Yes, I know about this, which is why I disagree with the statement that "a packager will never be smarter than the developer" that was mentioned earlier. A developer may know his own app better than the packager, but that doesn't necessarily mean he knows or cares about the best practices.

Yes, of course I know about containerisation / sandboxing, but as you can see from the other comments, it's still subpar in both SNAP and Flatpak for various reasons. For example, some apps need to have lax permissions, because otherwise they won't work properly. I know that at least Flatpak strives to use portals as much as possible instead of raw filesystem access, but AFAIK, at this stage not all apps are able to utilise them. Maybe in the far future all Flatpak apps will finally be adapted to use portals. Also, instead of the current state of permission management, it needs a dynamic permission system, similar to what Android already has.

Still you aren't running anything as root. With the traditional distribution methods, the package manager runs as root, and at least in .deb packages, probably in others too, you can have all sorts of scripts running at install time. With distro packages you can be quite sure that they are safe, but lots of stuff can only be installed from third parties. With them trust isn't always given, hence the example. So whatever script would be put into a flatpak, it can only run with the permissions of the Flatpak, never with root permissions (sure, you can run/install Flatpaks and probably AppImages and Snaps as root, but the point is that you usually don't, they are primarily designed to be installed only user wide, not system wide).

Flatpaks are the same age as snaps (a decade old!) and have almost all of the same issues that snaps have. The only area Flatpaks are better are speed (and they’re still slower than standard packages, sometimes by a lot) and slightly better permission control.

Red Hat has just managed to brainwash people into saying that Ubuntu is a bad company while RH are the magical saviors of Linux, so anything Ubuntu is bad and anything RH does is good.

Tell me when Flatpaks are stable (don’t introduce bugs) and are also ACTUALLY sandboxed, since 95% of applications distributed as Flatpaks break out of the sandbox by default because of point 1: bugs.

Hmm. Do you think that packagers test their packages like release managers do? I know enough packages which are broken because they use a different library version.

That may be true for distributions that don't give a damn about stability like Arch. Everybody else would have already dumped that package.

Exactly. And I'd say Debian cares about this more than any other distro.

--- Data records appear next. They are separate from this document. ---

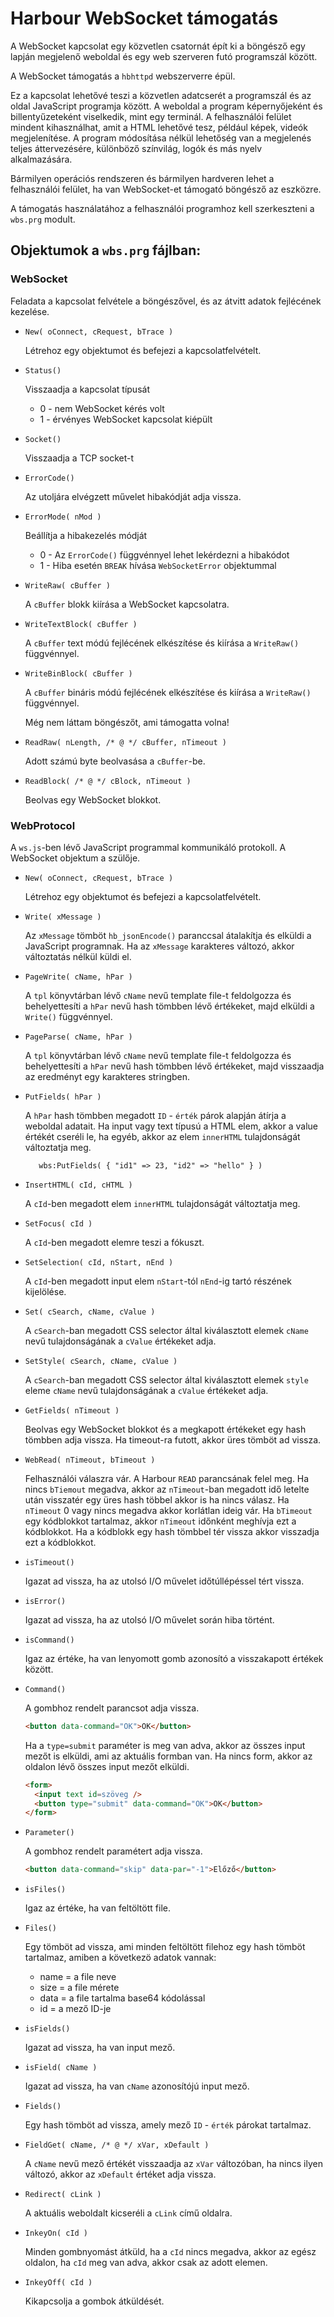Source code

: # Harbour WebSocket támogatás

A WebSocket kapcsolat egy közvetlen csatornát épít ki a böngésző egy lapján
megjelenő weboldal és egy web szerveren futó programszál között.

A WebSocket támogatás a `hbhttpd` webszerverre épül.

Ez a kapcsolat lehetővé teszi a közvetlen adatcserét a programszál és az oldal
JavaScript programja között. A weboldal a program képernyőjeként és
billentyűzeteként viselkedik, mint egy terminál. A felhasználói felület mindent
kihasználhat, amit a HTML lehetővé tesz, például képek, videók megjelenítése.
A program módosítása nélkül lehetőség van a megjelenés teljes áttervezésére,
különböző színvilág, logók és más nyelv alkalmazására.

Bármilyen operációs rendszeren és bármilyen hardveren lehet a felhasználói
felület, ha van WebSocket-et támogató böngésző az eszközre.

A támogatás használatához a felhasználói programhoz kell szerkeszteni a
`wbs.prg` modult.

## Objektumok a `wbs.prg` fájlban:

### WebSocket

   Feladata a kapcsolat felvétele a böngészővel, és az átvitt adatok fejlécének
   kezelése.

   * `New( oConnect, cRequest, bTrace )`

     Létrehoz egy objektumot és befejezi a kapcsolatfelvételt.

   * `Status()`

     Visszaadja a kapcsolat típusát

     - 0 - nem WebSocket kérés volt
     - 1 - érvényes WebSocket kapcsolat kiépült

   * `Socket()`

     Visszaadja a TCP socket-t

   * `ErrorCode()`

     Az utoljára elvégzett művelet hibakódját adja vissza.

   * `ErrorMode( nMod )`

     Beállítja a hibakezelés módját

     - 0 - Az `ErrorCode()` függvénnyel lehet lekérdezni a hibakódot
     - 1 - Hiba esetén `BREAK` hívása `WebSocketError` objektummal

   * `WriteRaw( cBuffer )`

     A `cBuffer` blokk kiírása a WebSocket kapcsolatra.

   * `WriteTextBlock( cBuffer )`

     A `cBuffer` text módú fejlécének elkészítése és kiírása a `WriteRaw()`
     függvénnyel.

   * `WriteBinBlock( cBuffer )`

     A `cBuffer` bináris módú fejlécének elkészítése és kiírása a `WriteRaw()`
     függvénnyel.

     Még nem láttam böngészőt, ami támogatta volna!

   * `ReadRaw( nLength, /* @ */ cBuffer, nTimeout )`

     Adott számú byte beolvasása a `cBuffer`-be.

   * `ReadBlock( /* @ */ cBlock, nTimeout )`

     Beolvas egy WebSocket blokkot.

### WebProtocol

   A `ws.js`-ben lévő JavaScript programmal kommunikáló protokoll.
   A WebSocket objektum a szülője.

   * `New( oConnect, cRequest, bTrace )`

     Létrehoz egy objektumot és befejezi a kapcsolatfelvételt.

   * `Write( xMessage )`

     Az `xMessage` tömböt `hb_jsonEncode()` paranccsal átalakítja és elküldi
     a JavaScript programnak. Ha az `xMessage` karakteres változó, akkor
     változtatás nélkül küldi el.

   * `PageWrite( cName, hPar )`

     A `tpl` könyvtárban lévő `cName` nevű template file-t feldolgozza és
     behelyettesíti a `hPar` nevű hash tömbben lévő értékeket, majd elküldi
     a `Write()` függvénnyel.

   * `PageParse( cName, hPar )`

     A `tpl` könyvtárban lévő `cName` nevű template file-t feldolgozza
     és behelyettesíti a `hPar` nevű hash tömbben lévő értékeket, majd
     visszaadja az eredményt egy karakteres stringben.

   * `PutFields( hPar )`

     A `hPar` hash tömbben megadott `ID` - `érték` párok alapján átírja a
     weboldal adatait. Ha input vagy text típusú a HTML elem, akkor a value
     értékét cseréli le, ha egyéb, akkor az elem `innerHTML` tulajdonságát
     változtatja meg.

     ```xbase
        wbs:PutFields( { "id1" => 23, "id2" => "hello" } )
     ```

   * `InsertHTML( cId, cHTML )`

     A `cId`-ben megadott elem `innerHTML` tulajdonságát változtatja meg.

   * `SetFocus( cId )`

     A `cId`-ben megadott elemre teszi a fókuszt.

   * `SetSelection( cId, nStart, nEnd )`

     A `cId`-ben megadott input elem `nStart`-tól `nEnd`-ig tartó részének
     kijelölése.

   * `Set( cSearch, cName, cValue )`

     A `cSearch`-ban megadott CSS selector által kiválasztott elemek `cName`
     nevű tulajdonságának a `cValue` értékeket adja.

   * `SetStyle( cSearch, cName, cValue )`

     A `cSearch`-ban megadott CSS selector által kiválasztott elemek `style`
     eleme `cName` nevű tulajdonságának a `cValue` értékeket adja.

   * `GetFields( nTimeout )`

     Beolvas egy WebSocket blokkot és a megkapott értékeket egy hash tömbben
     adja vissza. Ha timeout-ra futott, akkor üres tömböt ad vissza.

   * `WebRead( nTimeout, bTimeout )`

     Felhasználói válaszra vár. A Harbour `READ` parancsának felel meg.
     Ha nincs `bTiemout` megadva, akkor az `nTimeout`-ban megadott idő letelte
     után visszatér egy üres hash többel akkor is ha nincs válasz.
     Ha `nTimeout` 0 vagy nincs megadva akkor korlátlan ideig vár.
     Ha `bTimeout` egy kódblokkot tartalmaz, akkor `nTimeout` időnként meghívja
     ezt a kódblokkot.
     Ha a kódblokk egy hash tömbbel tér vissza akkor visszadja ezt
     a kódblokkot.

   * `isTimeout()`

     Igazat ad vissza, ha az utolsó I/O művelet időtúllépéssel tért vissza.

   * `isError()`

     Igazat ad vissza, ha az utolsó I/O művelet során hiba történt.

   * `isCommand()`

     Igaz az értéke, ha van lenyomott gomb azonosító a visszakapott értékek
     között.

   * `Command()`

     A gombhoz rendelt parancsot adja vissza.

     ```html
     <button data-command="OK">OK</button>
     ```

     Ha a `type=submit` paraméter is meg van adva, akkor az összes input mezőt
     is elküldi, ami az aktuális formban van.
     Ha nincs form, akkor az oldalon lévő összes input mezőt elküldi.

     ```html
     <form>
       <input text id=szöveg />
       <button type="submit" data-command="OK">OK</button>
     </form>
     ```

   * `Parameter()`

     A gombhoz rendelt paramétert adja vissza.
     ```html
     <button data-command="skip" data-par="-1">Előző</button>
     ```

   * `isFiles()`

     Igaz az értéke, ha van feltöltött file.

   * `Files()`

     Egy tömböt ad vissza, ami minden feltöltött filehoz egy hash tömböt
     tartalmaz, amiben a következö adatok vannak:

     - name = a file neve
     - size = a file mérete
     - data = a file tartalma base64 kódolással
     - id   = a mező ID-je

   * `isFields()`

     Igazat ad vissza, ha van input mező.

   * `isField( cName )`

     Igazat ad vissza, ha van `cName` azonosítójú input mező.

   * `Fields()`

     Egy hash tömböt ad vissza, amely mező `ID` - `érték` párokat tartalmaz.

   * `FieldGet( cName, /* @ */ xVar, xDefault )`

     A `cName` nevű mező értékét visszaadja az `xVar` változóban, ha nincs
     ilyen változó, akkor az `xDefault` értéket adja vissza.

   * `Redirect( cLink )`

     A aktuális weboldalt kicseréli a `cLink` című oldalra.

   * `InkeyOn( cId )`

     Minden gombnyomást átküld, ha a `cId` nincs megadva, akkor az egész
     oldalon, ha `cId` meg van adva, akkor csak az adott elemen.

   * `InkeyOff( cId )`

     Kikapcsolja a gombok átküldését.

Well, I can't talk for things like RHEL, any of the CentOS successors like Alma Linux, or OpenSuse, but they are at least one of the distros with the biggest focus on doing things the proper way instead of the easy way.

Yeah, I was just thinking about regular user distros. Idk how things are in RHEL / CentOS / Alma Linux and other such distros. Regarding OpenSUSE, I'm not sure if they give such amount of attention to package stability like Debian (at least in regards to Tumbleweed, since it's a rolling release), but they certainly do a much better job than Arch. Unlike Arch, I've never heard about Tumbleweed needing manual intervention after updates (unless you have proprietary drivers) and if there is a broken package found, it should get fixed pretty quickly. OpenQA of course helps them a lot.

Flatpak people realise the limitations of Flatpaks and have spent time trying to come up with future proof solutions (e.g. portals). Which, yes has taken a long time and imho too long, but at least they recognise it.

The only performance overhead of Flatpaks is the time to setup the namespaces (near instant, systemd is already doing it anyway) and that the Flatpak won't be able to use the fs cache of shared libraries that were used to boot your machine, but they can use the shared cache of other flatpaks with the same library version combination.

There's no extraction, no mounting of anything, no decompression (other than that of your filesystem).